One line is read from the standard input, or from the file descriptor supplied as an argument to the -u option. The first word of the line is assigned to the first name, NAME1, the second word to the second name, and so on, with leftover words and their intervening separators assigned to the last name, NAMEN. If there are fewer words read from the input stream than there are names, the remaining names are assigned empty values.

The characters in the value of the IFS variable are used to split the input line into words or tokens. The backslash character may be used to remove any special meaning for the next character read and for line continuation.

If no names are supplied, the line read is assigned to the variable REPLY.

The return code of the read command is zero, unless an end-of-file character is encountered, if read times out or if an invalid file descriptor is supplied as the argument to the -u option.

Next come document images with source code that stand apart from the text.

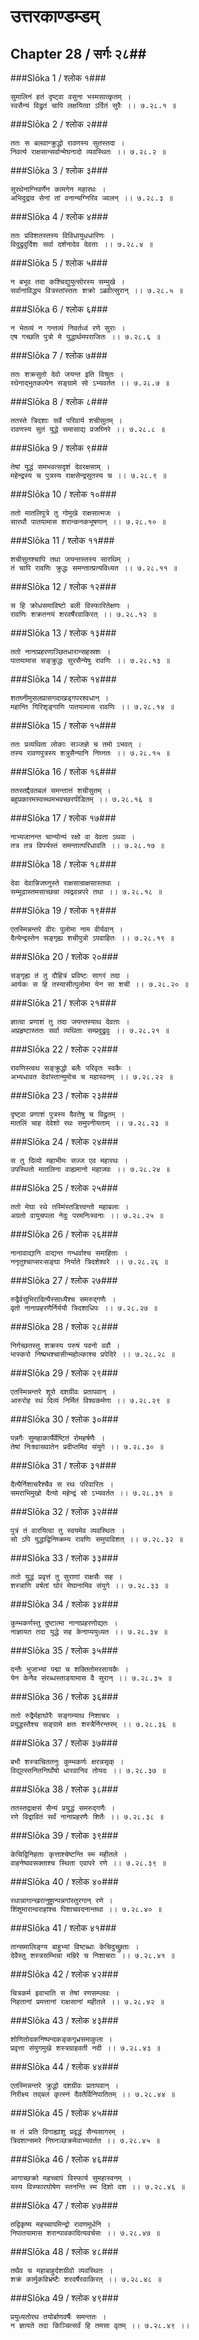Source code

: उत्तरकाण्डम्डम्
===============================


## Chapter 28  / सर्गः २८##


###Slōka 1 / श्लोक १###


    सुमालिनं हतं दृष्ट्वा वसुना भस्मसात्कृतम् ।
    स्वसैन्यं विद्रुतं चापि लक्षयित्वा ऽर्दितं सुरैः ।। ७.२८.१ ॥


###Slōka 2 / श्लोक २###


    ततः स बलवान्क्रुद्धो रावणस्य सुतस्तदा ।
    निवर्त्य राक्षसान्सर्वान्मेघनादो व्यवस्थितः ।। ७.२८.२ ॥


###Slōka 3 / श्लोक ३###


    सुरथेनाग्निवर्णेन कामगेन महारथः ।
    अभिदुद्राव सेनां तां वनान्यग्निरिव ज्वलन् ।। ७.२८.३ ॥


###Slōka 4 / श्लोक ४###


    ततः प्रविशतस्तस्य विविधायुधधारिणः ।
    विदुद्रुवुर्दिशः सर्वा दर्शनादेव देवताः ।। ७.२८.४ ॥


###Slōka 5 / श्लोक ५###


    न बभूव तदा कश्चिद्युयुत्सोरस्य सम्मुखे ।
    सर्वानाविद्ध्य वित्रस्तांस्ततः शक्रो ऽब्रवीत्सुरान् ।। ७.२८.५ ॥


###Slōka 6 / श्लोक ६###


    न भेतव्यं न गन्तव्यं निवर्तध्वं रणे सुराः ।
    एष गच्छति पुत्रो मे युद्धार्थमपराजितः ।। ७.२८.६ ॥


###Slōka 7 / श्लोक ७###


    ततः शक्रसुतो देवो जयन्त इति विश्रुतः ।
    रथेनाद्भुतकल्पेन सङ्ग्रामे सो ऽभ्यवर्तत ।। ७.२८.७ ॥


###Slōka 8 / श्लोक ८###


    ततस्ते त्रिदशाः सर्वे परिवार्य शचीसुतम् ।
    रावणस्य सुतं युद्धे समासाद्य प्रजघ्निरे ।। ७.२८.८ ॥


###Slōka 9 / श्लोक ९###


    तेषां युद्धं समभवत्सदृशं देवरक्षसाम् ।
    महेन्द्रस्य च पुत्रस्य राक्षसेन्द्रसुतस्य च ।। ७.२८.९ ॥


###Slōka 10 / श्लोक १०###


    ततो मातलिपुत्रे तु गोमुखे राक्षसात्मजः ।
    सारथौ पातयामास शरान्कनकभूषणान् ।। ७.२८.१० ॥


###Slōka 11 / श्लोक ११###


    शचीसुतश्चापि तथा जयन्तस्तस्य सारथिम् ।
    तं चापि रावणिः क्रुद्धः समन्तात्प्रत्यविध्यत ।। ७.२८.११ ॥


###Slōka 12 / श्लोक १२###


    स हि क्रोधसमाविष्टो बली विस्फारितेक्षणः ।
    रावणिः शक्रतनयं शरवर्षैरवाकिरत् ।। ७.२८.१२ ॥


###Slōka 13 / श्लोक १३###


    ततो नानाप्रहरणाञ्छितधारान्सहस्रशः ।
    पातयामास सङ्क्रुद्धः सुरसैन्येषु रावणिः ।। ७.२८.१३ ॥


###Slōka 14 / श्लोक १४###


    शतघ्नीमुसलप्रासगदाखड्गपरश्वधान् ।
    महान्ति गिरिशृङ्गाणि पातयामास रावणिः ।। ७.२८.१४ ॥


###Slōka 15 / श्लोक १५###


    ततः प्रव्यथिता लोकाः सञ्जज्ञे च तमो ऽभवत् ।
    तस्य रावणपुत्रस्य शत्रुसैन्यानि निघ्नतः ।। ७.२८.१५ ॥


###Slōka 16 / श्लोक १६###


    ततस्तद्दैवतबलं समन्तात्तं शचीसुतम् ।
    बहुप्रकारमस्वस्थमभवच्छरपीडितम् ।। ७.२८.१६ ॥


###Slōka 17 / श्लोक १७###


    नाभ्यजानन्त चान्योन्यं रक्षो वा देवता ऽथवा ।
    तत्र तत्र विपर्यस्तं समन्तात्परिधावति ।। ७.२८.१७ ॥


###Slōka 18 / श्लोक १८###


    देवा देवान्निजघ्नुस्ते राक्षसान्राक्षसास्तथा ।
    सम्मूढास्तमसाच्छन्ना व्यद्रवन्नपरे तथा ।। ७.२८.१८ ॥


###Slōka 19 / श्लोक १९###


    एतस्मिन्नन्तरे वीरः पुलोमा नाम वीर्यवान् ।
    दैत्येन्द्रस्तेन सङ्गृह्य शचीपुत्रो ऽपवाहितः ।। ७.२८.१९ ॥


###Slōka 20 / श्लोक २०###


    सङ्गृह्य तं तु दौहित्रं प्रविष्टः सागरं तदा ।
    आर्यकः स हि तस्यासीत्पुलोमा येन सा शची ।। ७.२८.२० ॥


###Slōka 21 / श्लोक २१###


    ज्ञात्वा प्रणाशं तु तदा जयन्तस्याथ देवताः ।
    अप्रहृष्टास्ततः सर्वा व्यथिताः सम्प्रदुद्रुवुः ।। ७.२८.२१ ॥


###Slōka 22 / श्लोक २२###


    रावणिस्त्वथ सङ्क्रुद्धो बलैः परिवृतः स्वकैः ।
    अभ्यधावत देवांस्तान्मुमोच च महास्वनम् ।। ७.२८.२२ ॥


###Slōka 23 / श्लोक २३###


    दृष्ट्वा प्रणाशं पुत्रस्य दैवतेषु च विद्रुतम् ।
    मातलिं चाह देवेशो रथः समुपनीयताम् ।। ७.२८.२३ ॥


###Slōka 24 / श्लोक २४###


    स तु दिव्यो महाभीमः सज्ज एव महारथः ।
    उपस्थितो मातलिना वाह्यमानो महाजवः ।। ७.२८.२४ ॥


###Slōka 25 / श्लोक २५###


    ततो मेघा रथे तस्मिंस्तडित्त्वन्तो महाबलाः ।
    अग्रतो वायुचपला नेदुः परमनिःस्वनाः ।। ७.२८.२५ ॥


###Slōka 26 / श्लोक २६###


    नानावाद्यानि वाद्यन्त गन्धर्वाश्च समाहिताः ।
    ननृतुश्चाप्सरःसङ्घा निर्याते त्रिदशेश्वरे ।। ७.२८.२६ ॥


###Slōka 27 / श्लोक २७###


    रुद्रैर्वसुभिरादित्यैस्साध्यैश्च समरुद्गणैः ।
    वृतो नानाप्रहरणैर्निर्ययौ त्रिदशाधिपः ।। ७.२८.२७ ॥


###Slōka 28 / श्लोक २८###


    निर्गच्छतस्तु शक्रस्य परुषं पवनो ववौ ।
    भास्करो निष्प्रभश्चासीन्महोल्काश्च प्रपेदिरे ।। ७.२८.२८ ॥


###Slōka 29 / श्लोक २९###


    एतस्मिन्नन्तरे शूरो दशग्रीवः प्रतापवान् ।
    आरुरोह रथं दिव्यं निर्मितं विश्वकर्मणा ।। ७.२८.२९ ॥


###Slōka 30 / श्लोक ३०###


    पन्नगैः सुमहाकार्यैर्वेष्टितं रोमहर्षणैः ।
    तेषां निःश्वासवातेन प्रदीप्तमिव संयुगे ।। ७.२८.३० ॥


###Slōka 31 / श्लोक ३१###


    दैत्यैर्निशाचरैश्चैव स रथः परिवारितः ।
    समराभिमुखो दैत्यो महेन्द्रं सो ऽभ्यवर्तत ।। ७.२८.३१ ॥


###Slōka 32 / श्लोक ३२###


    पुत्रं तं वारयित्वा तु स्वयमेव व्यवस्थितः ।
    सो ऽपि युद्धाद्विनिष्क्रम्य रावणिः समुपाविशत् ।। ७.२८.३२ ॥


###Slōka 33 / श्लोक ३३###


    ततो युद्धं प्रवृत्तं तु सुराणां राक्षसैः सह ।
    शस्त्राणि वर्षतां घोरं मेघानामिव संयुगे ।। ७.२८.३३ ॥


###Slōka 34 / श्लोक ३४###


    कुम्भकर्णस्तु दुष्टात्मा नानाप्रहरणोद्यतः ।
    नाज्ञायत तदा युद्धे सह केनाप्ययुध्यत ।। ७.२८.३४ ॥


###Slōka 35 / श्लोक ३५###


    दन्तैः भुजाभ्यां पद्मां च शक्तितोमरसायकैः ।
    येन केनैव संरब्धस्ताडयामास वै सुरान् ।। ७.२८.३५ ॥


###Slōka 36 / श्लोक ३६###


    ततो रुद्रैर्महाघोरैः सङ्गम्याथ निशाचरः ।
    प्रयुद्धस्तैश्च सङ्ग्रामे क्षतः शस्त्रैर्निरन्तरम् ।। ७.२८.३६ ॥


###Slōka 37 / श्लोक ३७###


    बभौ शस्त्राचिततनुः कुम्भकर्णः क्षरन्नसृक् ।
    विद्युत्स्तनितनिर्घोषो धारवानिव तोयदः ।। ७.२८.३७ ॥


###Slōka 38 / श्लोक ३८###


    ततस्तद्राक्षसं सैन्यं प्रयुद्धं समरुद्गणैः ।
    रणे विद्रावितं सर्वं नानाप्रहरणैः शितैः ।। ७.२८.३८ ॥


###Slōka 39 / श्लोक ३९###


    केचिद्विनिहताः कृत्ताश्चेष्टन्ति स्म महीतले ।
    वाहनेष्ववसक्ताश्च स्थिता एवापरे रणे ।। ७.२८.३९ ॥


###Slōka 40 / श्लोक ४०###


    रथान्नागान्खरानुष्ट्रान्पन्नगांस्तुरगान् रणे ।
    शिंशुमारान्वराहांश्च पिशाचवदनान्तथा ।। ७.२८.४० ॥


###Slōka 41 / श्लोक ४१###


    तान्समालिङ्ग्य बाहुभ्यां विष्टब्धाः केचिदुच्छ्रुताः ।
    देवैस्तु शस्त्रसम्भिन्ना मम्रिरे च निशाचराः ।। ७.२८.४१ ॥


###Slōka 42 / श्लोक ४२###


    चित्रकर्म इवाभाति स तेषां रणसम्प्लवः ।
    निहतानां प्रमत्तानां राक्षसानां महीतले ।। ७.२८.४२ ॥


###Slōka 43 / श्लोक ४३###


    शोणितोदकनिष्पन्दकङ्कगृध्रसमाकुला ।
    प्रवृत्ता संयुगमुखे शस्त्रग्राहवती नदी ।। ७.२८.४३ ॥


###Slōka 44 / श्लोक ४४###


    एतस्मिन्नन्तरे क्रुद्धो दशग्रीवः प्रतापवान् ।
    निरीक्ष्य तद्बलं कृत्स्नं दैवतैर्विनिपातितम् ।। ७.२८.४४ ॥


###Slōka 45 / श्लोक ४५###


    स तं प्रति विगाह्याशु प्रवृद्धं सैन्यसागरम् ।
    त्रिदशान्समरे निघ्नञ्छक्रमेवाभ्यवर्तत ।। ७.२८.४५ ॥


###Slōka 46 / श्लोक ४६###


    आगाच्छक्रो महच्चापं विस्फार्य सुमहास्वनम् ।
    यस्य विस्फारघोषेण स्तनन्ति स्म दिशो दश ।। ७.२८.४६ ॥


###Slōka 47 / श्लोक ४७###


    तद्विकृष्य महच्चापमिन्द्रो रावणमूर्धनि ।
    निपातयामास शरान्पावकादित्यवर्चसः ।। ७.२८.४७ ॥


###Slōka 48 / श्लोक ४८###


    तथैव च महाबाहुर्दशग्रीवो व्यवस्थितः ।
    शक्रं कार्मुकविभ्रष्टैः शरवर्षैरवाकिरत् ।। ७.२८.४८ ॥


###Slōka 49 / श्लोक ४९###


    प्रयुध्यतोरथ तयोर्बाणवर्षैः समन्ततः ।
    न ज्ञायते तदा किञ्चित्सर्वं हि तमसा वृतम् ।। ७.२८.४९ ।।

The following options are supported by the Bash read built-in:

Options to the read built-in

Option Meaning
-a ANAME The words are assigned to sequential indexes of the array variable ANAME, starting at 0. All elements are removed from ANAME before the assignment. Other NAME arguments are ignored.
-d DELIM The first character of DELIM is used to terminate the input line, rather than newline.
-e readline is used to obtain the line.
-n NCHARS read returns after reading NCHARS characters rather than waiting for a complete line of input.
-p PROMPT Display PROMPT, without a trailing newline, before attempting to read any input. The prompt is displayed only if input is coming from a terminal.
-r If this option is given, backslash does not act as an escape character. The backslash is considered to be part of the line. In particular, a backslash-newline pair may not be used as a line continuation.
-s Silent mode. If input is coming from a terminal, characters are not echoed.
-t TIMEOUT Cause read to time out and return failure if a complete line of input is not read within TIMEOUT seconds. This option has no effect if read is not reading input from the terminal or from a pipe.
-u FD Read input from file descriptor FD.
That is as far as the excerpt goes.